If you want to write in other genres, do so under a pen name. Let your audience know you’re doing so. Some will want to shift over and see what you’re up to under your other name. But most may not want to. So your pen name can develop its own readership. Want to write about trolls? Fine. Can’t be the same name that writes psychological thrillers. It’s confusing. You’ll lose everyone, and nobody will be happy. Your troll audience will be confused by your books that aren’t about trolls, and your psych thriller fans will hate you for the trolls. They won’t want to spend money pulling the handle of a slot machine to see what you are thinking your next book should be about, genre wise.
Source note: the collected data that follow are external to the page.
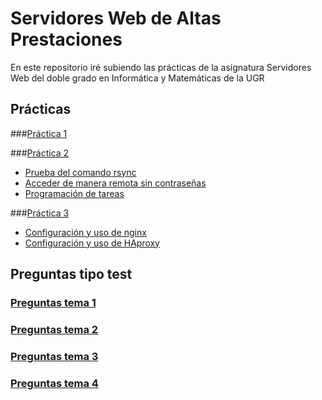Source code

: # Servidores Web de Altas Prestaciones
En este repositorio iré subiendo las prácticas de la asignatura Servidores Web del doble grado en Informática y Matemáticas de la UGR

##  Prácticas


###[Práctica 1](https://github.com/Yujadeh/swap1415/blob/master/Pr%C3%A1cticas/p1/p1.md#pr%C3%A1ctica-1-instalaci%C3%B3n-y-configuraci%C3%B3n-de-m%C3%A1quinas-virtuales)


###[Práctica 2](https://github.com/Yujadeh/swap1415/blob/master/Pr%C3%A1cticas/p2/p2.md#pr%C3%A1ctica-2-clonado-de-informaci%C3%B3n)
* [Prueba del comando rsync](https://github.com/Yujadeh/swap1415/blob/master/Pr%C3%A1cticas/p2/p2.md#prueba-del-comando-rsync)
* [Acceder de manera remota sin contraseñas](https://github.com/Yujadeh/swap1415/blob/master/Pr%C3%A1cticas/p2/p2.md#acceder-de-manera-remota-sin-contrase%C3%B1as)
* [Programación de tareas](https://github.com/Yujadeh/swap1415/blob/master/Pr%C3%A1cticas/p2/p2.md#programaci%C3%B3n-de-tareas)

###[Práctica 3](https://github.com/Yujadeh/swap1415/blob/master/Pr%C3%A1cticas/p3/p3.md#pr%C3%A1ctica-3-balanceador-de-carga-nginx-y-haproxy)
* [Configuración y uso de nginx](https://github.com/Yujadeh/swap1415/blob/master/Pr%C3%A1cticas/p3/p3.md#nginx)
* [Configuración y uso de HAproxy](https://github.com/Yujadeh/swap1415/blob/master/Pr%C3%A1cticas/p3/p3.md#haproxy)

##  Preguntas tipo test
### [Preguntas tema 1](https://github.com/Yujadeh/swap1415/blob/master/preguntastest/tema1.txt)
### [Preguntas tema 2](https://github.com/Yujadeh/swap1415/blob/master/preguntastest/tema2.txt)
### [Preguntas tema 3](https://github.com/Yujadeh/swap1415/blob/master/preguntastest/tema3.txt)
### [Preguntas tema 4](https://github.com/Yujadeh/swap1415/blob/master/preguntastest/tema4.txt)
I’m sure I’ll get a lot of authors complaining that it’s so limiting, and that they’re different, and that the new era of ebooks means all those old rules are out the window. Guess what? No they aren’t. It’s called brand marketing. It’s been around longer than you have. It will be around longer than you will be. Ignore it or fight it at your peril.

Note I’m not saying restrict yourself in what  you write. I’m saying take off the author hat and put on a publisher’s hat, which involves thinking like a reader. So here’s your next book. What product is it? How to describe it so the audience you know you need to sell it to in order for it to be successful, buys it? Who is that audience, and what does it want?

My forthcoming new JET series is filled with nuance and contradictions and depth. But at its heart it’s an action/adventure series. Like my Assassin series. My elevator pitch for it is four words: Kill Bill meets Bourne. That’s it. Everyone knows what it will deliver from those four words. You liked the movie Kill Bill? You like The Bourne Trilogy? You’ll love JET. Looking for love among the cactus or a glittery vampire tome? Not so much. By understanding what I am, and what I write, I have targeted my audience with precision. I try to make it easy for that audience to find me, and take a flyer on my work. And I try to make it easy for my current readers to stay with me. I’m not throwing them for a loop. There will still be surprises, and the work is not formulaic, but it knows is what it is. I repeat. It knows what it is.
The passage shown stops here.